We emphasize that the above is mainly a feasibility result and the constant is rather small due to the properties of the expander graph.

7 Extensions

7.1 Security of Boolean Circuits

As outlined in the introduction our transformation \(\mathsf {TR}\) presented in the last section requires that the computation is carried out over a field \({\mathbb F}\) of size O(n). This implies that the values carried on the wires are from \({\mathbb F}\) and the basic gates used in \(\widehat{\varGamma }\) represent the operations from the underlying field \({\mathbb F}\). Notice that the later also means that we require leak-free operations that are of size \(O(\log (n)\log \log (n))\), which is required to carry out, e.g., the multiplication in the field \({\mathbb F}\). While we emphasize that this assumption is used by most works that consider leakage resilient circuit transformations, we observe that for our particular construction we can eliminate this assumption by getting slightly weaker parameters (weaker by a constant factor only). The basic idea to achieve this is as follows: instead of using Shamir’s secret sharing as underlying code, we can use codes based on algebraic geometry that exhibit the multiplicative property. Such codes are for instance constructed in the work of Chen and Cramer [7]. These codes operate over fields of constant size and hence there basic operations can be implemented by constant size Boolean circuits.

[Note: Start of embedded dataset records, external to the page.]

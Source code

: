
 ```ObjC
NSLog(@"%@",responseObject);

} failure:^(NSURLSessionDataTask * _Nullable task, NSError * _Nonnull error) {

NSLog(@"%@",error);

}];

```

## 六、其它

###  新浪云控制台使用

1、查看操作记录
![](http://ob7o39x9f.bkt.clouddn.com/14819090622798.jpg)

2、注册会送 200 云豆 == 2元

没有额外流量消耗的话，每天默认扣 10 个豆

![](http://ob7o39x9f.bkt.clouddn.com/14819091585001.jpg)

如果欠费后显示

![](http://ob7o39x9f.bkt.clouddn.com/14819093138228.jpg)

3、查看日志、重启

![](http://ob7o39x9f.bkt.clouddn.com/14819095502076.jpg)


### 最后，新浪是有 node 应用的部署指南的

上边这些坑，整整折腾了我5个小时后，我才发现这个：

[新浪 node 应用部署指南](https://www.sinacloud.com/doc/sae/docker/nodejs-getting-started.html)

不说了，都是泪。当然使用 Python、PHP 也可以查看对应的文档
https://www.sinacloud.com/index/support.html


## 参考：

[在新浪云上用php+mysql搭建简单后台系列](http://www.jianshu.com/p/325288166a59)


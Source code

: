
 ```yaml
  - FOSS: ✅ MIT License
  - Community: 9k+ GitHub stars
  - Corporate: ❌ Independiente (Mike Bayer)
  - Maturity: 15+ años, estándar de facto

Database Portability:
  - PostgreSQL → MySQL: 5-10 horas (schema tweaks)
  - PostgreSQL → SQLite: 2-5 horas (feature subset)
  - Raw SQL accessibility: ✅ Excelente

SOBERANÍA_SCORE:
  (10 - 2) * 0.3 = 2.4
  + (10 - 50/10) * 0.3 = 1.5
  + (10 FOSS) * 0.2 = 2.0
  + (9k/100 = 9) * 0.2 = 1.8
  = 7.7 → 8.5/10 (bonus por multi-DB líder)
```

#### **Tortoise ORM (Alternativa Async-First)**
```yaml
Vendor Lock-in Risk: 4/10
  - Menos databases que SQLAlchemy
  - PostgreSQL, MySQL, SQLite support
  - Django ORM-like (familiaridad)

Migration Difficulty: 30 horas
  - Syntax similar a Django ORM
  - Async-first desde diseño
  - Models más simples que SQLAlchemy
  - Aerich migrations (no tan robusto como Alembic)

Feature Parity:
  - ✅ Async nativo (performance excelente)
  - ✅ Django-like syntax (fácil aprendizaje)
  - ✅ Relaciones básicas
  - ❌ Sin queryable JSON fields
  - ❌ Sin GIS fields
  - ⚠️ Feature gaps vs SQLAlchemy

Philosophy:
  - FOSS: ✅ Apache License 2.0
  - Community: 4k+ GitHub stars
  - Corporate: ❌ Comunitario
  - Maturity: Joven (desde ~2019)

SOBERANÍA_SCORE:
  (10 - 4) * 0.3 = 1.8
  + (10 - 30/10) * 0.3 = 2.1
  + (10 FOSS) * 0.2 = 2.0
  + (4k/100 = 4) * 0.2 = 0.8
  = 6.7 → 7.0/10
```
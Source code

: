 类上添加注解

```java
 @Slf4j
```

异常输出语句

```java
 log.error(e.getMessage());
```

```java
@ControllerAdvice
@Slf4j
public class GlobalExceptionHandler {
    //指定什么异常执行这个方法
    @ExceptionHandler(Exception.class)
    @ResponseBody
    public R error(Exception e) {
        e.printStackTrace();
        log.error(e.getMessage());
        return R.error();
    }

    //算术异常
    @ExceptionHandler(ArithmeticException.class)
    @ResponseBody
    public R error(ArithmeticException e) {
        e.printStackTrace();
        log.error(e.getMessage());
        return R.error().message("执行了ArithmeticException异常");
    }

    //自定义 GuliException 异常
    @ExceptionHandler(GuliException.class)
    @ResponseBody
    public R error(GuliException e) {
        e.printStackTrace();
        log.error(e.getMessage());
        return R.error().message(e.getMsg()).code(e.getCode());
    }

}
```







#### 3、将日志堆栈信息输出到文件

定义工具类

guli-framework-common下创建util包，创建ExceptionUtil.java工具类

The above is in particular useful for Theorem 3 where we obtain security against constant random probing rate. Using algebraic geometric codes the corruption probability p stays constant even if \(\widehat{\varGamma }\) is implemented with Boolean gates – which is optimal.

7.2 From Non-adaptive to Adaptive Security

In our analysis we assumed that for each clock cycle the adversary chooses a set of \({\mathcal P}_i\) that defines what wires leak. This implies that within a clock cycle the adversary is non-adaptive and cannot change the position of his probes, e.g., he cannot learn the first share of an encoding and upon the value of this share decide what wire he wants to probe next. Fortunately, we can easily get fully adaptive security since our construction achieves perfect security against a threshold probing adversary [10]. We stress that the same does not hold for construction that are only statistical secure [10].